Dari berbagai diskusi dan kajian, Komnas Perempuan juga memberikan masukan terkait hal-hal yang harus tetap dipertahankan dan disempurnakan dalam draf RUU TPKS, antara lain, (sistematika pidana khusus internal; judul tindak pidana kekerasan seksual; perumusan tindak pidana kekerasan seksual; pemidanaan sistem dua jalur (double track system) yaitu pidana dan rehabilitasi untuk pelaku; dan sistem pembuktian kekerasan seksual.
Selain itu, juga hak atas restitusi dan pendampingan korban; bab tentang hak korban, keluarga korban, dan saksi untuk penanganan, perlindungan dan pemulihan; pencegahan yang meliputi delapan sektor termasuk bidang teknologi informatika; keagamaan dan keluarga; peran serta masyarakat dalam pencegahan kekerasan keluarga; serta pengintegrasian hak-hak penyandang disabilitas juga perlu dipertahankan dan disempurnakan.
KOMPAS
Dewan Perwakilan Rakyat akhirnya mengesahkan Rancangan Undang-Undang Tindak Pidana Kekerasan Seksual sebagai inisiatif DPR. Sebelumnya, beleid ini dibahas intensif hanya di Badan Legislasi DPR.
Kekerasan siber
Siti Aminah menambahkan, Komnas Perempuan juga mengusulkan sejumlah penyempurnaan dalam RUU TPKS, seperti penambahan jenis kekerasan siber berbasis jender terhadap perempuan, selain pelecehan seksual teknologi dan informasi seperti tindak pidana rekayasa pornografi (deepfake pornography/morphing).
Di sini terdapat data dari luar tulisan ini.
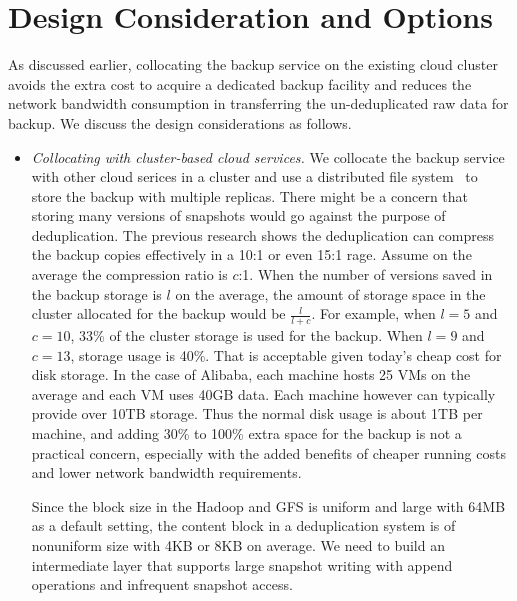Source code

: \section{Design Consideration and Options}
\label{sect:options}

As discussed earlier, collocating the backup service on the existing
cloud cluster avoids the extra cost to acquire a dedicated backup facility
and reduces the network bandwidth consumption in transferring the un-deduplicated
raw data for backup. 
We discuss the design considerations as follows. 

\begin{itemize}
\item {\em Collocating with cluster-based cloud services.}
We collocate the backup service with other cloud serices in a cluster
and use a distributed file system~\cite{GFS2004,Hadoop} to 
store the backup with multiple replicas. 
There might be a concern that storing many versions of snapshots would
go against the purpose of deduplication.
The previous research shows the deduplication can compress the backup copies 
effectively in a 10:1 or even 15:1 rage. Assume on the average the compression
ratio is $c$:1.  When the number of versions
saved in the backup storage is $l$  on the average, 
the amount of storage space in the cluster allocated  for the backup would be $\frac{l}{l+c}$.
For example, when $l=5$ and $c=10$, 33\% of the cluster storage is used for the backup.
When $l=9$ and $c=13$, storage usage is 40\%. 
That is acceptable given today's cheap cost for disk storage.
In the case of Alibaba, each machine hosts 25 VMs on the average and each VM uses 40GB data.
Each machine however can typically provide over 10TB storage.
Thus the normal disk usage  is about 1TB per machine, and adding 30\% to 100\% 
extra space for the backup is not a practical concern, especially with the
added benefits of cheaper running costs and lower network bandwidth requirements.

Since the block size in the Hadoop and GFS is uniform and large with 64MB as a default setting,
the content block in a deduplication system is of nonuniform size with 4KB or 8KB on average.
We need to build an intermediate layer that supports large snapshot writing with append operations
and infrequent snapshot access.


\end{itemize}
Selain itu, perlu dirumuskan pula hak korban atas penghapusan jejak digital atau hak untuk dilupakan (the right to be forgotten).
”Penyempurnaan juga untuk pemaksaan perkawinan, pemaksaan pelacuran, perbudakan seksual, dan pemaksaan hubungan seksual dirumuskan baik sebagai tindak pidana berdiri sendiri atau unsur dalam tindak pidana yang sudah dirumuskan atau menjadi pemberat pidana,” tambah Siti Aminah.
Komnas Perempuan juga mendorong Alat Kelengkapan DPR yang ditunjuk oleh pimpinan DPR menampung masukan para penyintas, keluarga korban, dan lembaga layanan korban kekerasan seksual dalam pembahasan. Dalam penyusunan DIM, tim pemerintah diharapkan melibatkan partisipasi penuh para penyintas, keluarga korban, dan lembaga layanan korban kekerasan seksual.
Secara terpisah, Menteri Pemberdayaan Perempuan dan Perlindungan Anak (PPPA) I Gusti Ayu Bintang Darmawati dalam acara Media Talk, Rabu petang menegaskan kehadiran UU TPKS sebagai payung hukum dalam penanganan kasus kekerasan seksual sudah mendesak dan lama dinantikan para korban kekerasan seksual.
Oleh karena itu, Kementerian PPPA berkomitmen mendukung dan mengawal proses legislasi dari RUU TPKS hingga menjadi UU. Bintang mengajak organisasi masyarakat sipil dan akademisi, serta berbagai pihak untuk bersama-sama menyempurnakan draf sandingan atau daftar isian masalah (DIM) dari RUU TPKS.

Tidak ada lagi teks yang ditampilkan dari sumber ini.